Work task: Return only those lines of the material that contain "SCIENTIST".

Data extract:
▬▬▬

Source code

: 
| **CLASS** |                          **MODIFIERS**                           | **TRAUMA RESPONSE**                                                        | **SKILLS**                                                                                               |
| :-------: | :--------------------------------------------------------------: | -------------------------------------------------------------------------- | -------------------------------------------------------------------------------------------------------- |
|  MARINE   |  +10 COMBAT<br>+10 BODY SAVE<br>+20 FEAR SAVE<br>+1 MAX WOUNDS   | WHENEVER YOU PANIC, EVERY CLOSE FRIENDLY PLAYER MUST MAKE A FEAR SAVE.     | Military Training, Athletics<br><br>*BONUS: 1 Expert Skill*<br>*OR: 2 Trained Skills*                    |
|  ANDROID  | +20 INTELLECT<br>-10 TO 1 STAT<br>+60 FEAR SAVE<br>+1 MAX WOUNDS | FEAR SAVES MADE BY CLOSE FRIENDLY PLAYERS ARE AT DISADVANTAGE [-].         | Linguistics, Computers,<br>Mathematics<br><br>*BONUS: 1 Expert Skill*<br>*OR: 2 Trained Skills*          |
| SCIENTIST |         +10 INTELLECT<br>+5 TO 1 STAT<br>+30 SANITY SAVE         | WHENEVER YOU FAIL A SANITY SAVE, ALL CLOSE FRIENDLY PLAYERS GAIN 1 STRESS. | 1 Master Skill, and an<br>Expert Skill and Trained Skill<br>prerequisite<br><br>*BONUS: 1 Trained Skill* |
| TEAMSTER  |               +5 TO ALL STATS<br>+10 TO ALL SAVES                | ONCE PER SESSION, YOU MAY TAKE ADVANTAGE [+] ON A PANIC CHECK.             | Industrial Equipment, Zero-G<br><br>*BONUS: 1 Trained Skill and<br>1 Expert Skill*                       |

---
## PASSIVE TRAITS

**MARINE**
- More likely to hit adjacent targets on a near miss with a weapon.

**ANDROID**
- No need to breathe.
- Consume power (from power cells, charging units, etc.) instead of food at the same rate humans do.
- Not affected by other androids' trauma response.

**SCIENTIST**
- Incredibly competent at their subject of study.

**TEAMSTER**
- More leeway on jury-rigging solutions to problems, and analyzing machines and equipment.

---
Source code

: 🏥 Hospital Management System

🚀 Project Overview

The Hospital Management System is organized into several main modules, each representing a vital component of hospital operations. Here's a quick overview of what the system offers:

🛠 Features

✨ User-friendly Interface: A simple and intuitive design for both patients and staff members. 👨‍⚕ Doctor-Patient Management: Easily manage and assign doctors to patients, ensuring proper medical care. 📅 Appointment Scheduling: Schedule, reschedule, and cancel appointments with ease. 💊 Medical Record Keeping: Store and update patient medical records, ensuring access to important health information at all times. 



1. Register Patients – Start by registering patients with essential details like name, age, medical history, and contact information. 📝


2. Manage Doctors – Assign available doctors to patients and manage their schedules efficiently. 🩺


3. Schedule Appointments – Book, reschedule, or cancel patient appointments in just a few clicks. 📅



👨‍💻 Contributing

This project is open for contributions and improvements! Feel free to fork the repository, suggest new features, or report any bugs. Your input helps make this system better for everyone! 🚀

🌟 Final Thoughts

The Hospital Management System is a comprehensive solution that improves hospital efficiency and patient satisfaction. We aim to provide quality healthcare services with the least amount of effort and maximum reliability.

▬▬▬

Response area:
| SCIENTIST |         +10 INTELLECT<br>+5 TO 1 STAT<br>+30 SANITY SAVE         | WHENEVER YOU FAIL A SANITY SAVE, ALL CLOSE FRIENDLY PLAYERS GAIN 1 STRESS. | 1 Master Skill, and an<br>Expert Skill and Trained Skill<br>prerequisite<br><br>*BONUS: 1 Trained Skill* |
**SCIENTIST**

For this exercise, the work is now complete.